Durante os últimos anos repetiram-nos à exaustão que a austeridade era a única solução para um problema que tínhamos provocado por termos sido preguiçosos e perdulários. Todos sabemos hoje que o diagnóstico e a terapêutica eram falsos e que apenas serviram para empobrecer os pobres, enriquecer os ricos, dar mais poder aos poderosos, reduzir a nossa autonomia e a democracia. Mas, apesar disso, um número impressionante de pessoas continua a repetir o mesmo falso mantra da austeridade e irá votar nos mesmos partidos que a defenderam e aplicaram. Conheço algumas destas pessoas. Algumas aceitam que outro caminho podia ser melhor, mas têm medo de experimentar. Habituaram-se a ser servos nesta plutocracia do PSD e do CDS e receiam mudar para algo novo. Desaprenderam não só de sonhar mas de desejar. Receiam e recalcam os seus próprios desejos. Há um provérbio, abjecto como tantos provérbios, que diz que é melhor o mau conhecido que o bom por conhecer. Não há forma mais rastejante de ser conservador. É assim que os poderes ilegítimos que nos governam, os mercados financeiros, as máfias dos partidos, a finança da fuga ao fisco impõem o seu jugo. É melhor não mudar porque se pode mudar para pior. É a estratégia do medo. E funciona. O que espanta é como é possível que alguém queira dar este exemplo aos seus filhos, um exemplo de servidão, de obediência canina sem direito a levantar os olhos do chão.
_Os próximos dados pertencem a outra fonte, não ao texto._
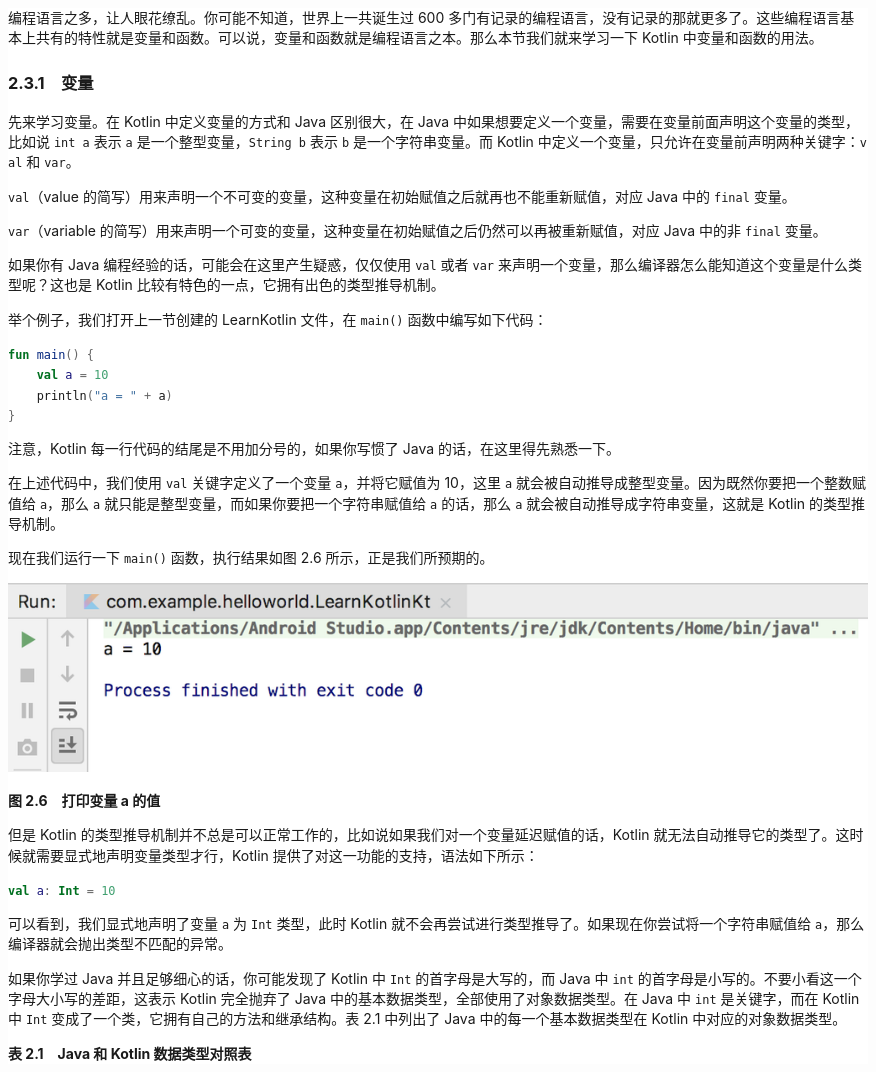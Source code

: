 编程语言之多，让人眼花缭乱。你可能不知道，世界上一共诞生过 600 多门有记录的编程语言，没有记录的那就更多了。这些编程语言基本上共有的特性就是变量和函数。可以说，变量和函数就是编程语言之本。那么本节我们就来学习一下 Kotlin 中变量和函数的用法。

### 2.3.1　变量

先来学习变量。在 Kotlin 中定义变量的方式和 Java 区别很大，在 Java 中如果想要定义一个变量，需要在变量前面声明这个变量的类型，比如说 `int a` 表示 `a` 是一个整型变量，`String b` 表示 `b` 是一个字符串变量。而 Kotlin 中定义一个变量，只允许在变量前声明两种关键字：`val` 和 `var`。

`val`（value 的简写）用来声明一个不可变的变量，这种变量在初始赋值之后就再也不能重新赋值，对应 Java 中的 `final` 变量。

`var`（variable 的简写）用来声明一个可变的变量，这种变量在初始赋值之后仍然可以再被重新赋值，对应 Java 中的非 `final` 变量。

如果你有 Java 编程经验的话，可能会在这里产生疑惑，仅仅使用 `val` 或者 `var` 来声明一个变量，那么编译器怎么能知道这个变量是什么类型呢？这也是 Kotlin 比较有特色的一点，它拥有出色的类型推导机制。

举个例子，我们打开上一节创建的 LearnKotlin 文件，在 `main()` 函数中编写如下代码：

```kotlin
fun main() {
    val a = 10
    println("a = " + a)
}
```

注意，Kotlin 每一行代码的结尾是不用加分号的，如果你写惯了 Java 的话，在这里得先熟悉一下。

在上述代码中，我们使用 `val` 关键字定义了一个变量 `a`，并将它赋值为 10，这里 `a` 就会被自动推导成整型变量。因为既然你要把一个整数赋值给 `a`，那么 `a` 就只能是整型变量，而如果你要把一个字符串赋值给 `a` 的话，那么 `a` 就会被自动推导成字符串变量，这就是 Kotlin 的类型推导机制。

现在我们运行一下 `main()` 函数，执行结果如图 2.6 所示，正是我们所预期的。

![](assets/37-20240119220811-w2h9mhr.png)

**图 2.6　打印变量 a 的值**

但是 Kotlin 的类型推导机制并不总是可以正常工作的，比如说如果我们对一个变量延迟赋值的话，Kotlin 就无法自动推导它的类型了。这时候就需要显式地声明变量类型才行，Kotlin 提供了对这一功能的支持，语法如下所示：

```Kotlin
val a: Int = 10
```

可以看到，我们显式地声明了变量 `a` 为 `Int` 类型，此时 Kotlin 就不会再尝试进行类型推导了。如果现在你尝试将一个字符串赋值给 `a`，那么编译器就会抛出类型不匹配的异常。

如果你学过 Java 并且足够细心的话，你可能发现了 Kotlin 中 `Int` 的首字母是大写的，而 Java 中 `int` 的首字母是小写的。不要小看这一个字母大小写的差距，这表示 Kotlin 完全抛弃了 Java 中的基本数据类型，全部使用了对象数据类型。在 Java 中 `int` 是关键字，而在 Kotlin 中 `Int` 变成了一个类，它拥有自己的方法和继承结构。表 2.1 中列出了 Java 中的每一个基本数据类型在 Kotlin 中对应的对象数据类型。

**表 2.1　Java 和 Kotlin 数据类型对照表**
Margaret Thatcher gostava de repetir que “there is no alternative”. Não havia alternativa à liberalização, à destruição dos serviços públicos, à redução dos direitos laborais, à privatização dos bens públicos, à desregulação dos mercados. O mantra neoliberal que hoje cobre todas as acções dos governos ocidentais, desde os da direita assumida até aos que ainda se intitulam socialistas. A frase ficou conhecida pelo acrónimo TINA. TINA representa o contrário de democracia, o contrário da escolha popular, o contrário da soberania do povo, o contrário de eleições onde se referendam programas políticos. Não há alternativa. As escolhas impõem-se por razões naturais e, para Thatcher e para os seus sicários, só se pode escolher entre ser escravo ou o caos. E muita gente prefere ser escravo. Se eles dizem que não há alternativa, para quê escolher?
O referendo escocês foi outra destas vitórias. Uma vitória do medo, uma derrota da autodeterminação. Os escoceses escolheram não ter de escolher, escolheram a opção que lhes permitia escolher o mínimo possível, continuar tanto quanto possível como até aqui. Naturalmente que havia muitas boas razões para votar “Não”, mas as mais fortes, as que determinaram o resultado, foram o receio da mudança. “It’s not worth the risk” dizia um slogan do “Não” à independência.
É a democracia que está em crise, não o sistema ou o regime mas a própria ideia da democracia. Escolher e assumir o risco da escolha tem neste momento má imprensa. A ideia da moda é que o melhor é não fazer ondas, não mudar nada. Seguir o rebanho. Nem na UE, nem no euro, nem do Reino Unido, nem em lado nenhum, porque qualquer coisa nova pode ser pior. A direita conseguiu impor o medo da rotura, da construção de algo novo, o medo de tentar, o medo de escolher. Mas sabemos que para sair deste pântano vamos ter de tentar.